* _Task prompt_
Could every line below be transcribed exactly, with the pictures dropped?

* _Exercise material_
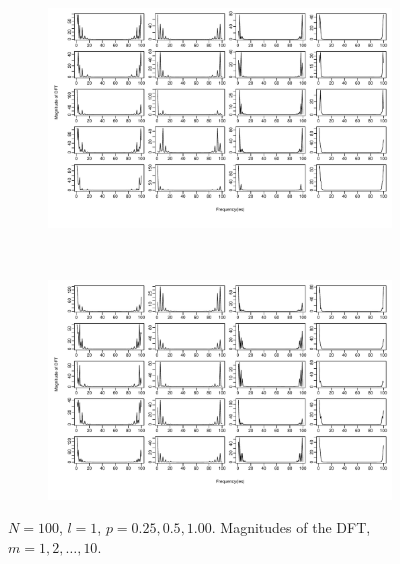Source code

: \documentclass[11pt, a4paper]{article} %
\begin{document}
\begin{figure}
\begin{subfigure}{1.1\textwidth}
  \centering
  \includegraphics[width=\linewidth]{N100_MagnDFT_l1_m_1_5.pdf}
  \label{fig:sfig1}
\end{subfigure}\\
\begin{subfigure}{1.1\textwidth}
  \centering
  \includegraphics[width=\linewidth]{N100_MagnDFT_l1_m_6_10.pdf}
  \label{fig:sfig2}
\end{subfigure}
\label{fig1}
\caption{$N = 100$, $l =1$, $p = 0.25, 0.5, 1.00$. Magnitudes of the DFT, $m = 1,2, \dots, 10$.}
\end{figure}

\restoregeometry


\end{document}
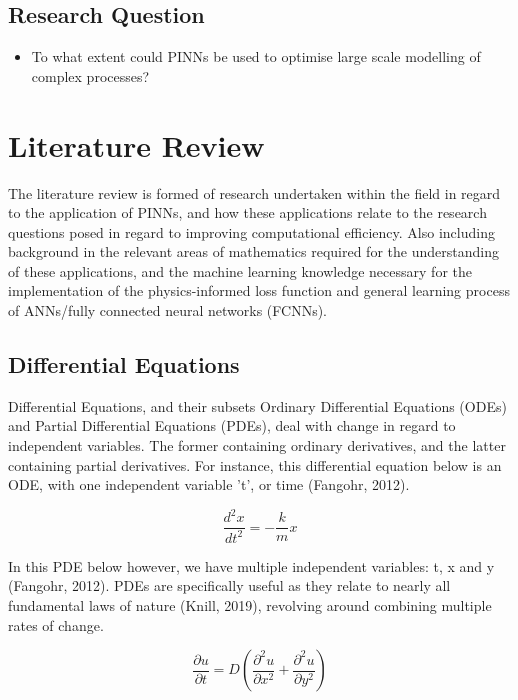\documentclass[12pt, openany]{book}
\begin{document}
\section{Research Question}

\begin{itemize}
    \item To what extent could PINNs be used to optimise large scale modelling of complex processes? 
\end{itemize}

\newpage


\chapter{Literature Review}

The literature review is formed of research undertaken within the field in regard to the application of PINNs, and how these applications relate to the research questions posed in regard to improving computational efficiency. Also including background in the relevant areas of mathematics required for the understanding of these applications, and the machine learning knowledge necessary for the implementation of the physics-informed loss function and general learning process of ANNs/fully connected neural networks (FCNNs).

\section{Differential Equations}

Differential Equations, and their subsets Ordinary Differential Equations (ODEs) and Partial Differential Equations (PDEs), deal with change in regard to independent variables. The former containing ordinary derivatives, and the latter containing partial derivatives. For instance, this differential equation below is an ODE, with one independent variable 't', or time (Fangohr, 2012).

\[\frac{d^2x}{dt^2}=-\frac{k}{m}x\]

In this PDE below however, we have multiple independent variables: t, x and y (Fangohr, 2012). PDEs are specifically useful as they relate to nearly all fundamental laws of nature (Knill, 2019), revolving around combining multiple rates of change.

\[\frac{\partial u}{\partial t}=D(\frac{\partial ^2u}{\partial x^2} +\frac{\partial ^2u}{\partial y^2})\]
\end{document}
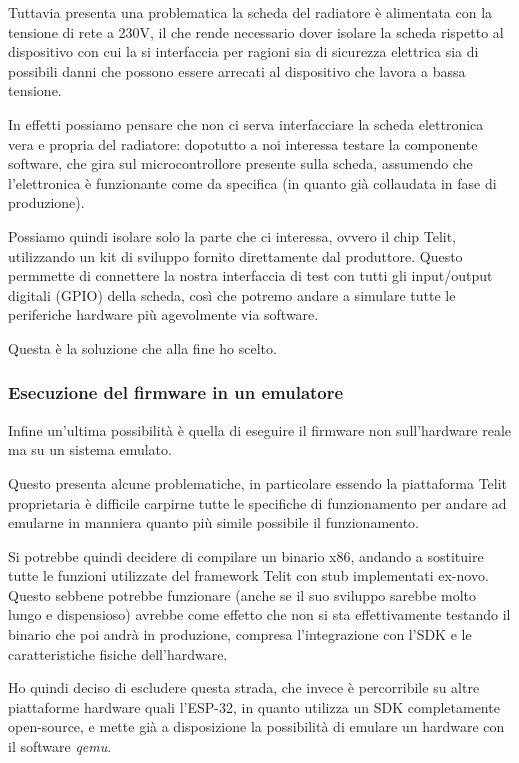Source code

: \documentclass[a4paper,titlepage]{article}
\begin{document}
Tuttavia presenta una problematica la scheda del radiatore è alimentata con
la tensione di rete a 230V, il che rende necessario dover isolare la scheda rispetto
al dispositivo con cui la si interfaccia per ragioni sia di sicurezza elettrica sia
di possibili danni che possono essere arrecati al dispositivo che lavora a bassa tensione.

In effetti possiamo pensare che non ci serva interfacciare la scheda elettronica
vera e propria del radiatore: dopotutto a noi interessa testare la componente software,
che gira sul microcontrollore presente sulla scheda, assumendo che l'elettronica è
funzionante come da specifica (in quanto già collaudata in fase di produzione).

Possiamo quindi isolare solo la parte che ci interessa, ovvero il chip Telit, utilizzando
un kit di sviluppo fornito direttamente dal produttore. Questo permmette di connettere
la nostra interfaccia di test con tutti gli input/output digitali (GPIO) della scheda,
così che potremo andare a simulare tutte le periferiche hardware più agevolmente via software.

Questa è la soluzione che alla fine ho scelto.

\subsubsection{Esecuzione del firmware in un emulatore}

Infine un'ultima possibilità è quella di eseguire il firmware non sull'hardware
reale ma su un sistema emulato.

Questo presenta alcune problematiche, in particolare essendo la piattaforma Telit
proprietaria è difficile carpirne tutte le specifiche di funzionamento per andare
ad emularne in manniera quanto più simile possibile il funzionamento.

Si potrebbe quindi decidere di compilare un binario x86, andando a sostituire tutte
le funzioni utilizzate del framework Telit con stub implementati ex-novo. Questo
sebbene potrebbe funzionare (anche se il suo sviluppo sarebbe molto lungo e dispensioso)
avrebbe come effetto che non si sta effettivamente testando il binario che poi andrà
in produzione, compresa l'integrazione con l'SDK e le caratteristiche fisiche dell'hardware.

Ho quindi deciso di escludere questa strada, che invece è percorribile su altre
piattaforme hardware quali l'ESP-32, in quanto utilizza un SDK completamente open-source,
e mette già a disposizione la possibilità di emulare un hardware con il software \textit{qemu}.
\end{document}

* _Output_
Source code

: \documentclass[11pt, a4paper]{article} %
\begin{document}
\begin{figure}
\begin{subfigure}{1.1\textwidth}
  \centering
  \includegraphics[width=\linewidth]{N100_MagnDFT_l1_m_1_5.pdf}
  \label{fig:sfig1}
\end{subfigure}\\
\begin{subfigure}{1.1\textwidth}
  \centering
  \includegraphics[width=\linewidth]{N100_MagnDFT_l1_m_6_10.pdf}
  \label{fig:sfig2}
\end{subfigure}
\label{fig1}
\caption{$N = 100$, $l =1$, $p = 0.25, 0.5, 1.00$. Magnitudes of the DFT, $m = 1,2, \dots, 10$.}
\end{figure}

\restoregeometry


\end{document}
\documentclass[12pt, openany]{book}
\begin{document}
\section{Research Question}

\begin{itemize}
    \item To what extent could PINNs be used to optimise large scale modelling of complex processes? 
\end{itemize}

\newpage


\chapter{Literature Review}

The literature review is formed of research undertaken within the field in regard to the application of PINNs, and how these applications relate to the research questions posed in regard to improving computational efficiency. Also including background in the relevant areas of mathematics required for the understanding of these applications, and the machine learning knowledge necessary for the implementation of the physics-informed loss function and general learning process of ANNs/fully connected neural networks (FCNNs).

\section{Differential Equations}

Differential Equations, and their subsets Ordinary Differential Equations (ODEs) and Partial Differential Equations (PDEs), deal with change in regard to independent variables. The former containing ordinary derivatives, and the latter containing partial derivatives. For instance, this differential equation below is an ODE, with one independent variable 't', or time (Fangohr, 2012).

\[\frac{d^2x}{dt^2}=-\frac{k}{m}x\]

In this PDE below however, we have multiple independent variables: t, x and y (Fangohr, 2012). PDEs are specifically useful as they relate to nearly all fundamental laws of nature (Knill, 2019), revolving around combining multiple rates of change.

\[\frac{\partial u}{\partial t}=D(\frac{\partial ^2u}{\partial x^2} +\frac{\partial ^2u}{\partial y^2})\]
\end{document}
Source code

: \documentclass[a4paper,titlepage]{article}
\begin{document}
Tuttavia presenta una problematica la scheda del radiatore è alimentata con
la tensione di rete a 230V, il che rende necessario dover isolare la scheda rispetto
al dispositivo con cui la si interfaccia per ragioni sia di sicurezza elettrica sia
di possibili danni che possono essere arrecati al dispositivo che lavora a bassa tensione.

In effetti possiamo pensare che non ci serva interfacciare la scheda elettronica
vera e propria del radiatore: dopotutto a noi interessa testare la componente software,
che gira sul microcontrollore presente sulla scheda, assumendo che l'elettronica è
funzionante come da specifica (in quanto già collaudata in fase di produzione).

Possiamo quindi isolare solo la parte che ci interessa, ovvero il chip Telit, utilizzando
un kit di sviluppo fornito direttamente dal produttore. Questo permmette di connettere
la nostra interfaccia di test con tutti gli input/output digitali (GPIO) della scheda,
così che potremo andare a simulare tutte le periferiche hardware più agevolmente via software.

Questa è la soluzione che alla fine ho scelto.

\subsubsection{Esecuzione del firmware in un emulatore}

Infine un'ultima possibilità è quella di eseguire il firmware non sull'hardware
reale ma su un sistema emulato.

Questo presenta alcune problematiche, in particolare essendo la piattaforma Telit
proprietaria è difficile carpirne tutte le specifiche di funzionamento per andare
ad emularne in manniera quanto più simile possibile il funzionamento.

Si potrebbe quindi decidere di compilare un binario x86, andando a sostituire tutte
le funzioni utilizzate del framework Telit con stub implementati ex-novo. Questo
sebbene potrebbe funzionare (anche se il suo sviluppo sarebbe molto lungo e dispensioso)
avrebbe come effetto che non si sta effettivamente testando il binario che poi andrà
in produzione, compresa l'integrazione con l'SDK e le caratteristiche fisiche dell'hardware.

Ho quindi deciso di escludere questa strada, che invece è percorribile su altre
piattaforme hardware quali l'ESP-32, in quanto utilizza un SDK completamente open-source,
e mette già a disposizione la possibilità di emulare un hardware con il software \textit{qemu}.
\end{document}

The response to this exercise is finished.